The book offers a very clear structured approach to discussing these topics both overall and within each chapter. At times it is a facts book, at time an experience report and then a outsider perspective. However the structure is always clear and informative if at times with a few too little references. But hey, its early times and things are completely flowing.

What is extremely appreciated, is the critical distance and the book establishes through out and within each chapter it self. It is not a selling text for the IOT, but a critical discussion raising concernes equally to praising benefit and potential.

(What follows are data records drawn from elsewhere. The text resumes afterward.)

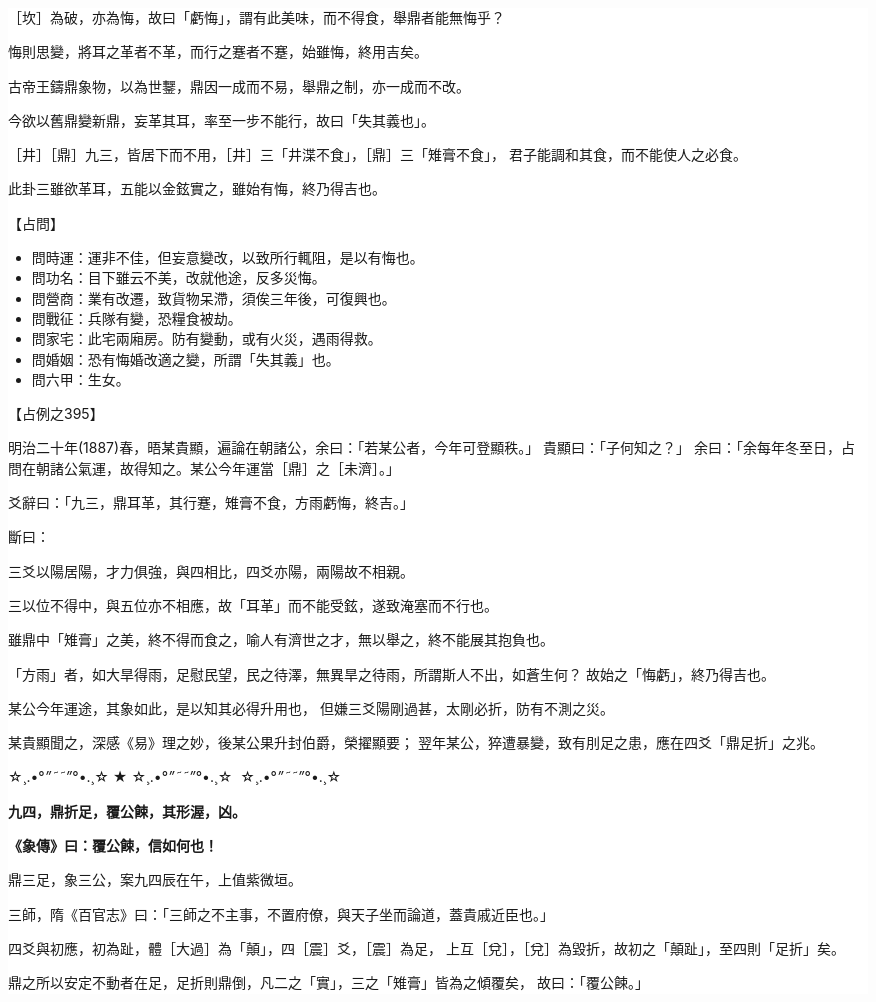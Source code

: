 ［坎］為破，亦為悔，故曰「虧悔」，謂有此美味，而不得食，舉鼎者能無悔乎？

悔則思變，將耳之革者不革，而行之蹇者不蹇，始雖悔，終用吉矣。

古帝王鑄鼎象物，以為世鑋，鼎因一成而不易，舉鼎之制，亦一成而不改。

今欲以舊鼎變新鼎，妄革其耳，率至一步不能行，故曰「失其義也」。

［井］［鼎］九三，皆居下而不用，［井］三「井渫不食」，［鼎］三「雉膏不食」，
君子能調和其食，而不能使人之必食。

此卦三雖欲革耳，五能以金鉉實之，雖始有悔，終乃得吉也。

【占問】

*   問時運：運非不佳，但妄意變改，以致所行輒阻，是以有悔也。
*   問功名：目下雖云不美，改就他途，反多災悔。
*   問營商：業有改遷，致貨物呆滯，須俟三年後，可復興也。
*   問戰征：兵隊有變，恐糧食被劫。
*   問家宅：此宅兩廂房。防有變動，或有火災，遇雨得救。
*   問婚姻：恐有悔婚改適之變，所謂「失其義」也。
*   問六甲：生女。

【占例之395】

明治二十年(1887)春，晤某貴顯，遍論在朝諸公，余曰：「若某公者，今年可登顯秩。」
貴顯曰：「子何知之？」
余曰：「余每年冬至日，占問在朝諸公氣運，故得知之。某公今年運當［鼎］之［未濟］。」

爻辭曰：「九三，鼎耳革，其行蹇，雉膏不食，方雨虧悔，終吉。」

斷曰：

三爻以陽居陽，才力俱強，與四相比，四爻亦陽，兩陽故不相親。

三以位不得中，與五位亦不相應，故「耳革」而不能受鉉，遂致淹塞而不行也。

雖鼎中「雉膏」之美，終不得而食之，喻人有濟世之才，無以舉之，終不能展其抱負也。

「方雨」者，如大旱得雨，足慰民望，民之待澤，無異旱之待雨，所謂斯人不出，如蒼生何？
故始之「悔虧」，終乃得吉也。

某公今年運途，其象如此，是以知其必得升用也，
但嫌三爻陽剛過甚，太剛必折，防有不測之災。

某貴顯聞之，深感《易》理之妙，後某公果升封伯爵，榮擢顯要；
翌年某公，猝遭暴變，致有刖足之患，應在四爻「鼎足折」之兆。

☆¸.•°*”˜˜”*°•.¸☆ ★ ☆¸.•°*”˜˜”*°•.¸☆  ☆¸.•°*”˜˜”*°•.¸☆

**九四，鼎折足，覆公餗，其形渥，凶。**

**《象****傳****》曰：覆公餗，信如何也！**

鼎三足，象三公，案九四辰在午，上值紫微垣。

三師，隋《百官志》曰：「三師之不主事，不置府僚，與天子坐而論道，蓋貴戚近臣也。」

四爻與初應，初為趾，體［大過］為「顛」，四［震］爻，［震］為足，
上互［兌］，［兌］為毀折，故初之「顛趾」，至四則「足折」矣。

鼎之所以安定不動者在足，足折則鼎倒，凡二之「實」，三之「雉膏」皆為之傾覆矣，
故曰：「覆公餗。」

“Big Brother, once a warning against totalitarianism, now has become a symbol of the importance of being known” (P.112)

In this sense the final chapter the ‘Conclusion’, on identity management, makes these points once more very clear in a summary and outlines avenues for future practice whilst employing these emerging technologies. A must read for network-developers, and urban-computer-programmers, digital-interaction-designers, virtual-data-architects and sensorist-planners to keep up with the discussions.

Check In / Check Out
Image taken from the Mobile City / Check In / Check Out Book cover by NAi Publishers 2011.

Hof, C.V.’., Daemen, F. & Est, R.V., 2011. Check in / Check out – Public Space as an Internet of Things, Nai Uitgevers/Publishers.